How You Can Stay Connected With Your Loved Ones

You still have your life to live after someone dies, albeit a very different life without your loved one physically present. Finding strategies to keep the person close to you emotionally is an important part of the grieving process. Here are some suggestions for how you can stay connected with your loved ones.

candle in a dark room
Photo by siddharth kushwaha on Unsplash

#1 Talk to them or write to them

For as long as anyone can remember, people have talked to the people they love after they have died. Talking to your loved one customarily might bring many comforts, whether it is keeping them up to date on what’s going on in the family, the world, or in your own life. You might want to talk to them about how you feel and tell them how much you miss them. There is no right or wrong answer here.

#2 Talk to other people about them and share stories and experiences

One of the most heartbreaking aspects of a loved one’s death is when memories of them begin to fade. As time passes, some people report that they can no longer image someone’s face or recall what they sounded like.

Talking about them with other individuals who knew them well is one method to keep their memories alive. People might be hesitant to talk about or remember the person if you were extremely close to them, making you feel alone in your mourning. They may be apprehensive about upsetting you.

However, if you start the topic, it gives others the permission to speak up and tell stories about what that person used to say or do. You might even learn something new about them or see a side of them that you had not seen before.

You could also keep track of these stories in some form, such as writing them down in a memory book or recording them on tape, so you can refer to them when you miss the person you have lost or share with your family in the future.



#3 Create something using something of theirs

Some companies will turn the clothes of your loved one into blankets or memory bears, which give you a physical reminder of the person. You could also have something made that you could wear every day, such as finger print jewelry,  meaning that the one you have loved and lost is with you all of the time, no matter where you are.  

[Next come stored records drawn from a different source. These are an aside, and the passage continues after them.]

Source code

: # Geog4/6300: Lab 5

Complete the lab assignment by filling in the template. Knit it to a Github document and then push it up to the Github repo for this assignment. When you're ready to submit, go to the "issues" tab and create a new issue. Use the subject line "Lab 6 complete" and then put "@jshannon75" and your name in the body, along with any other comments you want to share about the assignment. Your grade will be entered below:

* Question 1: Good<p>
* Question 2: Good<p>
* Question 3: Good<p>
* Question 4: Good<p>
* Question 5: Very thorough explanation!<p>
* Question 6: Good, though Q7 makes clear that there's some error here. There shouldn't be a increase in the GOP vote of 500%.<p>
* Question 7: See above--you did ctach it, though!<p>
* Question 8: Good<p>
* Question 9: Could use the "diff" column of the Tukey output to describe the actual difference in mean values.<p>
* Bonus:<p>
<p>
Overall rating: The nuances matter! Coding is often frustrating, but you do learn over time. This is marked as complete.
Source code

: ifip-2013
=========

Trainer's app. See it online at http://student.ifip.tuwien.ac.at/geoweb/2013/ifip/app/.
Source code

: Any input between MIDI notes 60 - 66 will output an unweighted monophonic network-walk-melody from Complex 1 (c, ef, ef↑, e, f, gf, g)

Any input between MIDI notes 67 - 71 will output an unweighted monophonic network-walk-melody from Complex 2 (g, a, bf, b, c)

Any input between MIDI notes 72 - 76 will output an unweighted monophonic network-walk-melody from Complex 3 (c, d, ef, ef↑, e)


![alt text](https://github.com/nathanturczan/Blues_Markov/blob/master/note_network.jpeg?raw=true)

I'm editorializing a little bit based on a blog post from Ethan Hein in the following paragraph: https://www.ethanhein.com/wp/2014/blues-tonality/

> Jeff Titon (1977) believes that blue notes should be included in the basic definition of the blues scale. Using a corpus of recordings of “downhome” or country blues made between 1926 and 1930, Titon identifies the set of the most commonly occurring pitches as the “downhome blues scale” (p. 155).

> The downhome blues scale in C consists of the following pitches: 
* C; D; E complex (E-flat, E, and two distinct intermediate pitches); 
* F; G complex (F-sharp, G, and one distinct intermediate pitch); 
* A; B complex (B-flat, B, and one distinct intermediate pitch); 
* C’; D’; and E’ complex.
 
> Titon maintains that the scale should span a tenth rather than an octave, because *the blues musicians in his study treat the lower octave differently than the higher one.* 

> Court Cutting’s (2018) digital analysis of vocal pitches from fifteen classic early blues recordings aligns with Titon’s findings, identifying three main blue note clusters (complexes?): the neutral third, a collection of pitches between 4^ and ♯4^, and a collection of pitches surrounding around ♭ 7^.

#4 Have a remembrance ritual in place

It can help you feel closer to someone if you have a regular ritual to set out time to intentionally remember them. It could be something as simple as going to their favourite location in the garden every day, leaving flowers on a cemetery, or flipping through a favourite photo book while sipping their favourite beverage. It might be something much more substantial, such as an annual trip to their favourite location or arranging a party. You could do this on a major date for them, such as their birthday, anniversary, or Christmas, which can be difficult while you are grieving.

Traditions and rituals that they are familiar with – and were once a part of – might make them feel as if they are close by. Starting new rituals without them can also pull you closer to them because you’re doing something special only for them to keep them in your life.

Photo by Alex Green from Pexels

#5 What would they say or do?

Part of the pain of grieving is from the realization that we will never be able to share whatever comes our way in the future with that person, whether it is great news, a special occasion, a difficult situation, or the mundane minutiae of everyday life.

However, it is surprising how much you can picture what someone you knew would have thought of something, especially if you knew them well. Close your eyes and imagine you have just informed them of some important information. What do you think they would say? 

#6 Do something that they used to enjoy

When you have finished talking, doing something they used to enjoy is another approach to feel connected with them. It could be something you used to do together, such as cooking or flying a kite. It might be something you have not done before. Getting lost in what they enjoyed could help them come into greater focus. If they were passionate about a subject, you might take consolation in supporting or learning more about it, knowing that they would be happy of your efforts.